Go through the records underneath and write each one out again exactly.

============

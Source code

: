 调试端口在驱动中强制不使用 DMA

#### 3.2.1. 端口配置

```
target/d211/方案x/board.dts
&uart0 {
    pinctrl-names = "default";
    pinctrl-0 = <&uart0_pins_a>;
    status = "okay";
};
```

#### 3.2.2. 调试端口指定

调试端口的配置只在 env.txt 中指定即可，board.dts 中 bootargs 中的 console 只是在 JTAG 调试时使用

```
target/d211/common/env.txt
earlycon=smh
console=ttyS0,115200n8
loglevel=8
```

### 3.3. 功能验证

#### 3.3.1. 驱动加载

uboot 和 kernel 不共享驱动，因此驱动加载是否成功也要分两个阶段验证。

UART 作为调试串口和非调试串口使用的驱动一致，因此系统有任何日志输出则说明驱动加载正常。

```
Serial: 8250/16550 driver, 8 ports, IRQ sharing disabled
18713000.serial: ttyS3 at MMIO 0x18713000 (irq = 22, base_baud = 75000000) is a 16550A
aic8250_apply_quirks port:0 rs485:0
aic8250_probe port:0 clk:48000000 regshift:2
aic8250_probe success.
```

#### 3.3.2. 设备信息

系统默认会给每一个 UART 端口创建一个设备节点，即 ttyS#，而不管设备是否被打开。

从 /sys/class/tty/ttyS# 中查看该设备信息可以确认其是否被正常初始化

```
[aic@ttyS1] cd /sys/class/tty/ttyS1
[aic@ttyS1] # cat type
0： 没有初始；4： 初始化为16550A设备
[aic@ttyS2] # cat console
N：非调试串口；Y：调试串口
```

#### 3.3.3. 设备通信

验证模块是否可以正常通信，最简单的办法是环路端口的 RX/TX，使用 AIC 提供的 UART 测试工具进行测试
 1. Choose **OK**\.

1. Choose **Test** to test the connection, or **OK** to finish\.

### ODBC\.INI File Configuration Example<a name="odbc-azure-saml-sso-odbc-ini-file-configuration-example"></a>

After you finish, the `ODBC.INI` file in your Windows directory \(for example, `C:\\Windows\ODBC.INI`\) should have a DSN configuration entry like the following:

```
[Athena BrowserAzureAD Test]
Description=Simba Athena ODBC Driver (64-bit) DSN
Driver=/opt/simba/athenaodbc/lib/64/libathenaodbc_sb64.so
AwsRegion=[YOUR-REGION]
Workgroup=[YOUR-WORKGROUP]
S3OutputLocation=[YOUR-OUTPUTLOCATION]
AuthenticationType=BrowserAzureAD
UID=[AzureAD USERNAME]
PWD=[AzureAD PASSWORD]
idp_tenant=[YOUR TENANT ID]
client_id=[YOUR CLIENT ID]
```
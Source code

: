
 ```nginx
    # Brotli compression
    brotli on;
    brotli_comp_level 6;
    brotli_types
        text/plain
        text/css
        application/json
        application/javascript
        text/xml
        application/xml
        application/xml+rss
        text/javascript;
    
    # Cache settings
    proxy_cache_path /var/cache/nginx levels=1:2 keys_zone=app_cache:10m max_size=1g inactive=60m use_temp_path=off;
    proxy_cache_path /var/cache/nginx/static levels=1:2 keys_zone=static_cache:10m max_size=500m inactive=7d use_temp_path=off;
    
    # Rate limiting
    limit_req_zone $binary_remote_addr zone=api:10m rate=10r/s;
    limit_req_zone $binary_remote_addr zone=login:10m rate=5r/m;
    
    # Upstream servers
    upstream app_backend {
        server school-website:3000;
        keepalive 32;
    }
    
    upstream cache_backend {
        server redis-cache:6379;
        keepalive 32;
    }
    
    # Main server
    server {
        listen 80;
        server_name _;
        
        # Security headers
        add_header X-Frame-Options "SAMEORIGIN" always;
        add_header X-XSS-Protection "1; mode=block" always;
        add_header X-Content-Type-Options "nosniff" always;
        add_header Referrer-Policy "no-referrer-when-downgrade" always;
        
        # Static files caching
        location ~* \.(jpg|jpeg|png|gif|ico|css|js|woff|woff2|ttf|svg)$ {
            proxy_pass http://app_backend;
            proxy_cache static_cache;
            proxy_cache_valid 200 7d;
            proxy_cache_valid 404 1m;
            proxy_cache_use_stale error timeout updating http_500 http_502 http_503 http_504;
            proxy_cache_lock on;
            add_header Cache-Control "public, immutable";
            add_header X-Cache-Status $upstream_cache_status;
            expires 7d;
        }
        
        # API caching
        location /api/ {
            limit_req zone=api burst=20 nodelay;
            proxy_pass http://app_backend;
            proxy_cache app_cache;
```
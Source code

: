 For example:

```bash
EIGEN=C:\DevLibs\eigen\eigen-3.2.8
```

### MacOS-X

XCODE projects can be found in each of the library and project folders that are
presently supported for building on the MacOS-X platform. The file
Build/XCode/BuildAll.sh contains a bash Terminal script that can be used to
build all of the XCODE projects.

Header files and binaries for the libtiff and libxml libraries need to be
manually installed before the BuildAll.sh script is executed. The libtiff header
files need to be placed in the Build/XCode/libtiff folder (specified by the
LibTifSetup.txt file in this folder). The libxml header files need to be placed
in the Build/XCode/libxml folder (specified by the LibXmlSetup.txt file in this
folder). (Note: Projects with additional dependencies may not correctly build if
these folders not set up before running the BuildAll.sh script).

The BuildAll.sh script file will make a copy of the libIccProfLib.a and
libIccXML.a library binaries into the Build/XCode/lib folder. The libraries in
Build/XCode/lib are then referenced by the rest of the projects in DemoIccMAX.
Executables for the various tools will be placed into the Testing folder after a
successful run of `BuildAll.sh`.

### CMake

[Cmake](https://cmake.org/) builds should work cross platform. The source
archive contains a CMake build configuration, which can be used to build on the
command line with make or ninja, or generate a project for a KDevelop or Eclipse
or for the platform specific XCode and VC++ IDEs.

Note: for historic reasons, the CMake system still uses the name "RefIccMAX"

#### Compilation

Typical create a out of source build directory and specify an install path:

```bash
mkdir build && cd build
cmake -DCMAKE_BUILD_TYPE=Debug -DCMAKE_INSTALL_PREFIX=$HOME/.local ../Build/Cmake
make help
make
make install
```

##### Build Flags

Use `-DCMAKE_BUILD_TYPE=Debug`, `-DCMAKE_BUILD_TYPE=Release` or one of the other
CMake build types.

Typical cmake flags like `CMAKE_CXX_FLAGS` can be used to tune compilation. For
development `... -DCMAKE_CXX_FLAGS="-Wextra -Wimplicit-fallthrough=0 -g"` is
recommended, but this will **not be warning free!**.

============

*Task solution*.
Source code

: 调试端口在驱动中强制不使用 DMA

#### 3.2.1. 端口配置

```
target/d211/方案x/board.dts
&uart0 {
    pinctrl-names = "default";
    pinctrl-0 = <&uart0_pins_a>;
    status = "okay";
};
```

#### 3.2.2. 调试端口指定

调试端口的配置只在 env.txt 中指定即可，board.dts 中 bootargs 中的 console 只是在 JTAG 调试时使用

```
target/d211/common/env.txt
earlycon=smh
console=ttyS0,115200n8
loglevel=8
```

### 3.3. 功能验证

#### 3.3.1. 驱动加载

uboot 和 kernel 不共享驱动，因此驱动加载是否成功也要分两个阶段验证。

UART 作为调试串口和非调试串口使用的驱动一致，因此系统有任何日志输出则说明驱动加载正常。

```
Serial: 8250/16550 driver, 8 ports, IRQ sharing disabled
18713000.serial: ttyS3 at MMIO 0x18713000 (irq = 22, base_baud = 75000000) is a 16550A
aic8250_apply_quirks port:0 rs485:0
aic8250_probe port:0 clk:48000000 regshift:2
aic8250_probe success.
```

#### 3.3.2. 设备信息

系统默认会给每一个 UART 端口创建一个设备节点，即 ttyS#，而不管设备是否被打开。

从 /sys/class/tty/ttyS# 中查看该设备信息可以确认其是否被正常初始化

```
[aic@ttyS1] cd /sys/class/tty/ttyS1
[aic@ttyS1] # cat type
0： 没有初始；4： 初始化为16550A设备
[aic@ttyS2] # cat console
N：非调试串口；Y：调试串口
```

#### 3.3.3. 设备通信

验证模块是否可以正常通信，最简单的办法是环路端口的 RX/TX，使用 AIC 提供的 UART 测试工具进行测试
 1. Choose **OK**\.

1. Choose **Test** to test the connection, or **OK** to finish\.

### ODBC\.INI File Configuration Example<a name="odbc-azure-saml-sso-odbc-ini-file-configuration-example"></a>

After you finish, the `ODBC.INI` file in your Windows directory \(for example, `C:\\Windows\ODBC.INI`\) should have a DSN configuration entry like the following:

```
[Athena BrowserAzureAD Test]
Description=Simba Athena ODBC Driver (64-bit) DSN
Driver=/opt/simba/athenaodbc/lib/64/libathenaodbc_sb64.so
AwsRegion=[YOUR-REGION]
Workgroup=[YOUR-WORKGROUP]
S3OutputLocation=[YOUR-OUTPUTLOCATION]
AuthenticationType=BrowserAzureAD
UID=[AzureAD USERNAME]
PWD=[AzureAD PASSWORD]
idp_tenant=[YOUR TENANT ID]
client_id=[YOUR CLIENT ID]
```
Source code

:
 ```nginx
    # Brotli compression
    brotli on;
    brotli_comp_level 6;
    brotli_types
        text/plain
        text/css
        application/json
        application/javascript
        text/xml
        application/xml
        application/xml+rss
        text/javascript;
    
    # Cache settings
    proxy_cache_path /var/cache/nginx levels=1:2 keys_zone=app_cache:10m max_size=1g inactive=60m use_temp_path=off;
    proxy_cache_path /var/cache/nginx/static levels=1:2 keys_zone=static_cache:10m max_size=500m inactive=7d use_temp_path=off;
    
    # Rate limiting
    limit_req_zone $binary_remote_addr zone=api:10m rate=10r/s;
    limit_req_zone $binary_remote_addr zone=login:10m rate=5r/m;
    
    # Upstream servers
    upstream app_backend {
        server school-website:3000;
        keepalive 32;
    }
    
    upstream cache_backend {
        server redis-cache:6379;
        keepalive 32;
    }
    
    # Main server
    server {
        listen 80;
        server_name _;
        
        # Security headers
        add_header X-Frame-Options "SAMEORIGIN" always;
        add_header X-XSS-Protection "1; mode=block" always;
        add_header X-Content-Type-Options "nosniff" always;
        add_header Referrer-Policy "no-referrer-when-downgrade" always;
        
        # Static files caching
        location ~* \.(jpg|jpeg|png|gif|ico|css|js|woff|woff2|ttf|svg)$ {
            proxy_pass http://app_backend;
            proxy_cache static_cache;
            proxy_cache_valid 200 7d;
            proxy_cache_valid 404 1m;
            proxy_cache_use_stale error timeout updating http_500 http_502 http_503 http_504;
            proxy_cache_lock on;
            add_header Cache-Control "public, immutable";
            add_header X-Cache-Status $upstream_cache_status;
            expires 7d;
        }
        
        # API caching
        location /api/ {
            limit_req zone=api burst=20 nodelay;
            proxy_pass http://app_backend;
            proxy_cache app_cache;
```
Source code

: For example:

```bash
EIGEN=C:\DevLibs\eigen\eigen-3.2.8
```

### MacOS-X

XCODE projects can be found in each of the library and project folders that are
presently supported for building on the MacOS-X platform. The file
Build/XCode/BuildAll.sh contains a bash Terminal script that can be used to
build all of the XCODE projects.

Header files and binaries for the libtiff and libxml libraries need to be
manually installed before the BuildAll.sh script is executed. The libtiff header
files need to be placed in the Build/XCode/libtiff folder (specified by the
LibTifSetup.txt file in this folder). The libxml header files need to be placed
in the Build/XCode/libxml folder (specified by the LibXmlSetup.txt file in this
folder). (Note: Projects with additional dependencies may not correctly build if
these folders not set up before running the BuildAll.sh script).

The BuildAll.sh script file will make a copy of the libIccProfLib.a and
libIccXML.a library binaries into the Build/XCode/lib folder. The libraries in
Build/XCode/lib are then referenced by the rest of the projects in DemoIccMAX.
Executables for the various tools will be placed into the Testing folder after a
successful run of `BuildAll.sh`.

### CMake

[Cmake](https://cmake.org/) builds should work cross platform. The source
archive contains a CMake build configuration, which can be used to build on the
command line with make or ninja, or generate a project for a KDevelop or Eclipse
or for the platform specific XCode and VC++ IDEs.

Note: for historic reasons, the CMake system still uses the name "RefIccMAX"

#### Compilation

Typical create a out of source build directory and specify an install path:

```bash
mkdir build && cd build
cmake -DCMAKE_BUILD_TYPE=Debug -DCMAKE_INSTALL_PREFIX=$HOME/.local ../Build/Cmake
make help
make
make install
```

##### Build Flags

Use `-DCMAKE_BUILD_TYPE=Debug`, `-DCMAKE_BUILD_TYPE=Release` or one of the other
CMake build types.

Typical cmake flags like `CMAKE_CXX_FLAGS` can be used to tune compilation. For
development `... -DCMAKE_CXX_FLAGS="-Wextra -Wimplicit-fallthrough=0 -g"` is
recommended, but this will **not be warning free!**.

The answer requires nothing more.